(Stored data)
BEGIN

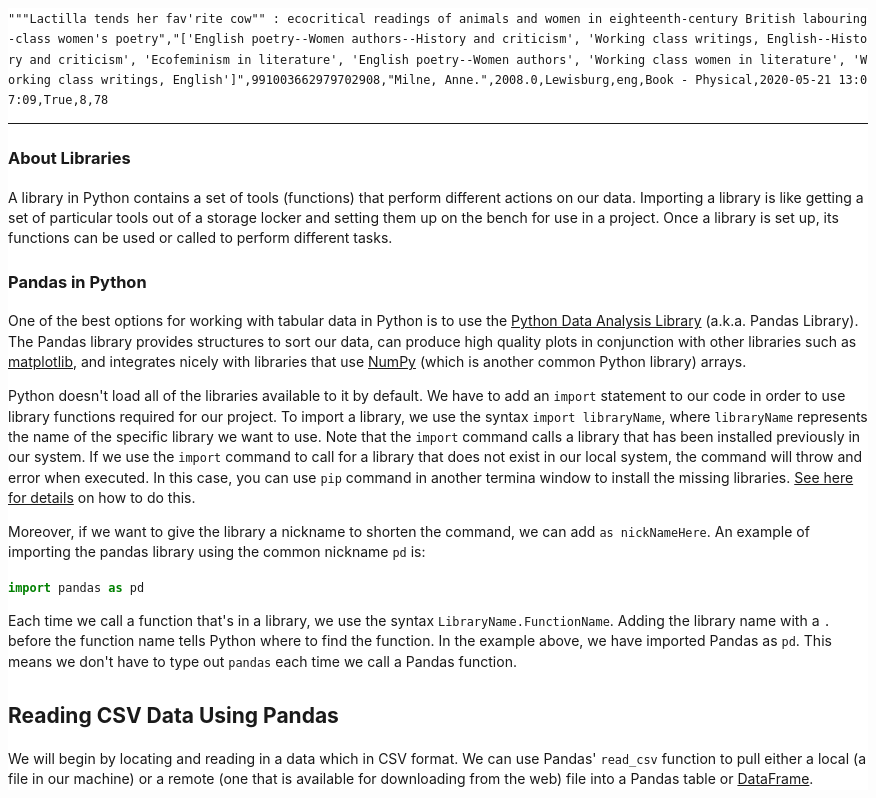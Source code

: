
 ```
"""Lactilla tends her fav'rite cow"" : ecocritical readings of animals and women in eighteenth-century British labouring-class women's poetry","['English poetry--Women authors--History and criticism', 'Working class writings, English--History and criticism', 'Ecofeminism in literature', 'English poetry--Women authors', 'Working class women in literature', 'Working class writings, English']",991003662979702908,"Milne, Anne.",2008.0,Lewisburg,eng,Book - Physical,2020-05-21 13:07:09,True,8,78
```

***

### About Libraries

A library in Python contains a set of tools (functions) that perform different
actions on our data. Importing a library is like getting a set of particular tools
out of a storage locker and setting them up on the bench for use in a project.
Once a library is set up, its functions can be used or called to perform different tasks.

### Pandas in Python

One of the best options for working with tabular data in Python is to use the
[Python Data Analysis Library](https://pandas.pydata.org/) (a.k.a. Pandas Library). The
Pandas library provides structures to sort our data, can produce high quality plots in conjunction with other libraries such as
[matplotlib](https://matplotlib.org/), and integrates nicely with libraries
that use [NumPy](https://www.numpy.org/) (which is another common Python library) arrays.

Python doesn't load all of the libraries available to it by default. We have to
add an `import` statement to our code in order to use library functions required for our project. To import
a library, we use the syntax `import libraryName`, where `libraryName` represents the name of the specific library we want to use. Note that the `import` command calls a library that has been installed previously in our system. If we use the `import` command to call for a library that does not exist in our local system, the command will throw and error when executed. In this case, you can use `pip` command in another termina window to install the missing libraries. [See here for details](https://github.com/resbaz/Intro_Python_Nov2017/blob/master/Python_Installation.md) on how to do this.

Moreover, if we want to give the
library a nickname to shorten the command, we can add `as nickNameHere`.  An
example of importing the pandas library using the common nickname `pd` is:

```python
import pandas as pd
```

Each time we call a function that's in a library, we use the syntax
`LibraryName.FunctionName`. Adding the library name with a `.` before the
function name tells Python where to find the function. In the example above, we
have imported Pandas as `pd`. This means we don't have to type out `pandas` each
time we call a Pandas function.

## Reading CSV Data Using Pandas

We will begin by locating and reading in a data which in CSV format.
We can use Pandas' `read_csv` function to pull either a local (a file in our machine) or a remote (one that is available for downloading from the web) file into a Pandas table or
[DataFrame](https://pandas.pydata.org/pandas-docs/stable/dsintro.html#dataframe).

END
BEGIN

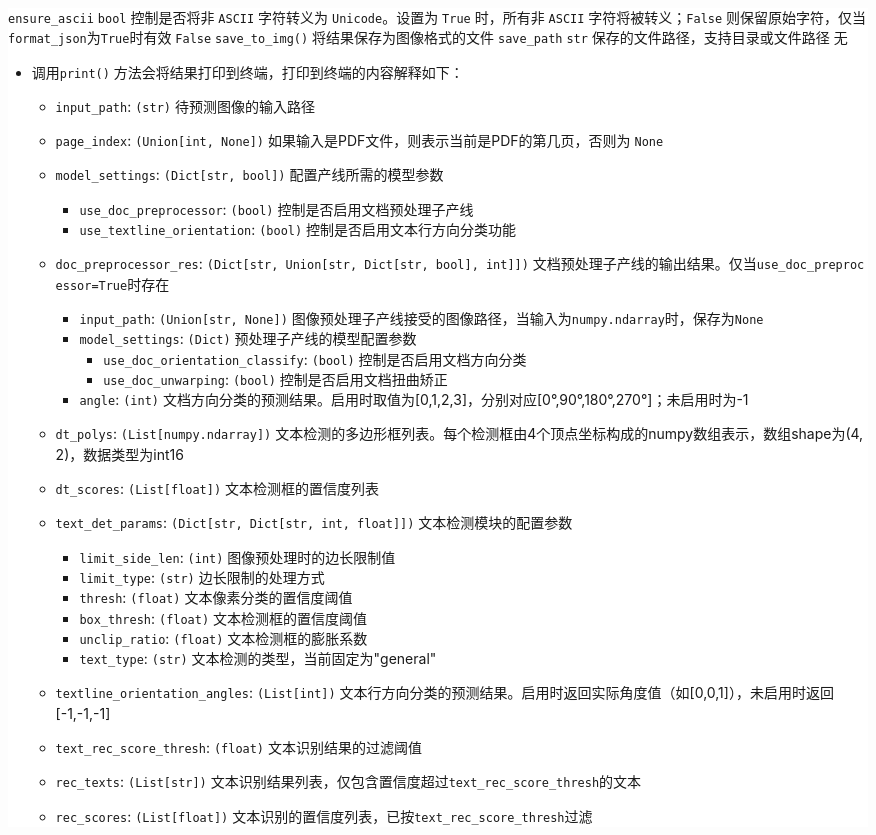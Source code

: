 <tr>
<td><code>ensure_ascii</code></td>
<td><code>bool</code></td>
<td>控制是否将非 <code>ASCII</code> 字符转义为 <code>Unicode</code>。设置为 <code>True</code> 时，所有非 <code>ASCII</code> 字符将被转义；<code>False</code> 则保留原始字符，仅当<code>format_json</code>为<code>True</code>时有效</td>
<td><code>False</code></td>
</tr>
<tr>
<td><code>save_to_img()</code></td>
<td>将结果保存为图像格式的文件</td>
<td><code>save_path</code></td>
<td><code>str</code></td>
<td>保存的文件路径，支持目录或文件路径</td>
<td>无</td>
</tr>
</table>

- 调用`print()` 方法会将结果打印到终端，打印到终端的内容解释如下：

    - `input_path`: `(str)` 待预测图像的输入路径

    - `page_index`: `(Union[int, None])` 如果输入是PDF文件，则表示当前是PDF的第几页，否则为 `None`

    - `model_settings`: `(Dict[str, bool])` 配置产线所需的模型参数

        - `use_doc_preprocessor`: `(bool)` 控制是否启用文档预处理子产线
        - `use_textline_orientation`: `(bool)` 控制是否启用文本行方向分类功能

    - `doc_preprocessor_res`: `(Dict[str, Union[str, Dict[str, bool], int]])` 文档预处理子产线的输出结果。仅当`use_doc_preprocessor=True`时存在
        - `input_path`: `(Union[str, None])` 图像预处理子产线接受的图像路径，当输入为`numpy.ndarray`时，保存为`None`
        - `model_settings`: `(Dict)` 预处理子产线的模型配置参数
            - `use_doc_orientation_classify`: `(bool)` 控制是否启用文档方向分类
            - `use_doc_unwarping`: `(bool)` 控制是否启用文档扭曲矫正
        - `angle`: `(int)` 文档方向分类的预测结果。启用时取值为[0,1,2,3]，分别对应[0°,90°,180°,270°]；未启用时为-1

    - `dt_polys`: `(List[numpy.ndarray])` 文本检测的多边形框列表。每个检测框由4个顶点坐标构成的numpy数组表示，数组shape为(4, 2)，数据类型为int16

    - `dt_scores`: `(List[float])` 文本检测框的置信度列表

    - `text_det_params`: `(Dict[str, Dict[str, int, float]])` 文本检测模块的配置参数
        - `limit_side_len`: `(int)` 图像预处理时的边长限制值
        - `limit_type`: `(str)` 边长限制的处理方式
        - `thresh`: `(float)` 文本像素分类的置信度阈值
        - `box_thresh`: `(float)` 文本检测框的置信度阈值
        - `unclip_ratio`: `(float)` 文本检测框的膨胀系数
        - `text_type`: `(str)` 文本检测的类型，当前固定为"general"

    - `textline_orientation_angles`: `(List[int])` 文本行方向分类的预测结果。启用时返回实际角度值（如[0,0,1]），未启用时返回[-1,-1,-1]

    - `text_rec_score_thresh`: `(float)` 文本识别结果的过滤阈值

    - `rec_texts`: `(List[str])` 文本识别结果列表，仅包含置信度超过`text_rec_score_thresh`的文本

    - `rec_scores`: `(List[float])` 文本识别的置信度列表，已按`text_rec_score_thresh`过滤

END
BEGIN

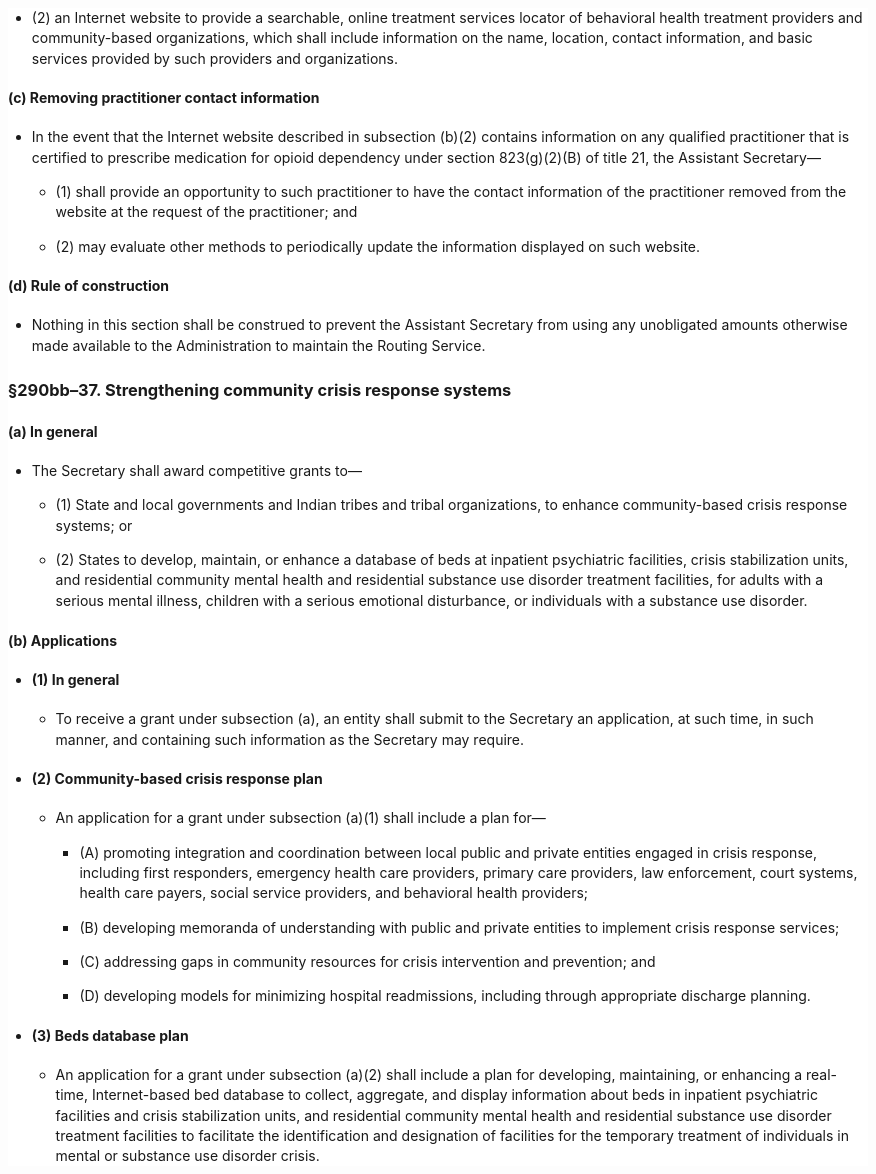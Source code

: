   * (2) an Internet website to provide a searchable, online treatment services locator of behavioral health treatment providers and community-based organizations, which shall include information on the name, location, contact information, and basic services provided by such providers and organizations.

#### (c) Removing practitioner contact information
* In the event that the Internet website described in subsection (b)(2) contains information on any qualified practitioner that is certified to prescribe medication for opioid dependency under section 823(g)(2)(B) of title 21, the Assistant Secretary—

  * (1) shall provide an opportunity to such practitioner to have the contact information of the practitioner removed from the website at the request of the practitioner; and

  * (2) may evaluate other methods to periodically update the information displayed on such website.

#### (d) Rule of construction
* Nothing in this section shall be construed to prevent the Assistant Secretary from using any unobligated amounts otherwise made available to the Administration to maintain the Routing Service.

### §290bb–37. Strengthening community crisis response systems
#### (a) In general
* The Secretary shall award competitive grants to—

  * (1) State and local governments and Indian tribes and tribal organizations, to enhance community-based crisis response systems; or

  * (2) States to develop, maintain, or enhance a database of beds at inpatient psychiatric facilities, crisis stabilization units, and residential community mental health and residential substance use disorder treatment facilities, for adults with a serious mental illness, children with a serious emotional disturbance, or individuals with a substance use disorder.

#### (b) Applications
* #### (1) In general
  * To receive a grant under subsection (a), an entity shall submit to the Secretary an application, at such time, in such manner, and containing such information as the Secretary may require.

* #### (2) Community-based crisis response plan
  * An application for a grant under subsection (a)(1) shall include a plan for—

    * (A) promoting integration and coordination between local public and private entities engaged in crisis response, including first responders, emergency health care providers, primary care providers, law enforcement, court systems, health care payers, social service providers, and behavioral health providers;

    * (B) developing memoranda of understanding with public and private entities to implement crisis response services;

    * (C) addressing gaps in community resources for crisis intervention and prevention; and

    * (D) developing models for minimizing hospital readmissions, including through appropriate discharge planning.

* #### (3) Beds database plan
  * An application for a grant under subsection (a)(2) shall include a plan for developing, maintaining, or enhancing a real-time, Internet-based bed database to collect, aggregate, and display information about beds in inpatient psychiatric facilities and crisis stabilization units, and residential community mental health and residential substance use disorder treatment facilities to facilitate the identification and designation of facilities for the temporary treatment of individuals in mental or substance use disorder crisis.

END

_WORK INSTRUCTIONS_
Across the records above, how many lines contain the word "private"? Give the number by itself.

_REPLY TO THE TASK_
2